Frauenplatz 4, это уже легче, хоть есть название. Но, оббегав всю округу с вопросом, не попадалась ли кому на глаза Frauenplatz, я понял по молчаливым улыбкам удивленных горожан, что надо мне спрашивать дом г. фон Бельваля. Но к тому времени, как я его нашел, Вольфганга не было там и в помине. Господин фон Гиловски пригласил их с отцом к г. фон Штюрцеру, где они (по словам Леопольда) ещё только-только сели за стол завтракать, как «явилась Робиниг. Я, однако, отправил слугу г. фон Перната на улицу Tal, что рядом с мостом, дожидаться Наннерль, и он проводит её прямо к госпоже Дурст». Tal – это же улица между воротами Isar Tor и старой Ратушей.
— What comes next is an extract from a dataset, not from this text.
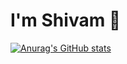 # I'm Shivam 👋

[![Anurag's GitHub stats](https://github-readme-stats.vercel.app/api?username=shivamankush)](https://github.com/shivamankush/github-readme-stats)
В этом месте как раз и переброшен тот самый мост через реку Изар, пройти под аркой которого и надо было мне, чтобы оказаться на площади вблизи дома, где сняли комнату для Наннерль. Фу-ф, круг замкнулся, и все остались при своем уме. «Сегодня, – сообщает жене Леопольд, – я послал ей через слугу приглашение к нам на чашечку кофе. Она его пьет в эту минуту с Вольфгангом». Повезло Наннерль, что у неё есть такие провожатые. Я же без толку набегался по Мюнхену, и сейчас зашел в кофейню, чтобы согреться и заказать чашечку кофе. Погода здесь переменчива: наползла тучка, и уже холод вас пронизывает насквозь. Хотелось передохнуть, потешить себя чем-нибудь сладким и мысленно вернуться к тому, с чего я начал: к гостинице «Черный Орел», у которой я и потерял Вольфганга ранним утром.
ГРАФ ЗЕАУ (SEEAU)
Оперу «Мнимая садовница» (K.196), вне всякого сомнения, играли в театре на Сальваторплатц. Говорят, что голос у певцов просыпается только к 12-ти, так что раньше полудня никого в театре не застанешь. Но я догадываюсь, где его надо искать, – конечно, в доме интенданта придворного театра графа Зэау (Graf Seeau). Но как он туда попал, какой дорогой шел, где останавливался, и к кому заходил по пути (ведь у него со времени постановки Мнимой садовницы в 1775 году оставались в Мюнхене друзья, знакомые, к которым, наверняка, были от Леопольда дружеские письма), теперь мне этого уже не узнать. Словом, от порога гостиницы Черный Орел, где они остановились с Анной Марией, он невидимо для меня, неведомой мне дорогой попал в полутемную приемную графа Зэау, довольно холодную, хотя за окном еще теплынь, и безлюдную, что странно для приемной интенданта придворных театров.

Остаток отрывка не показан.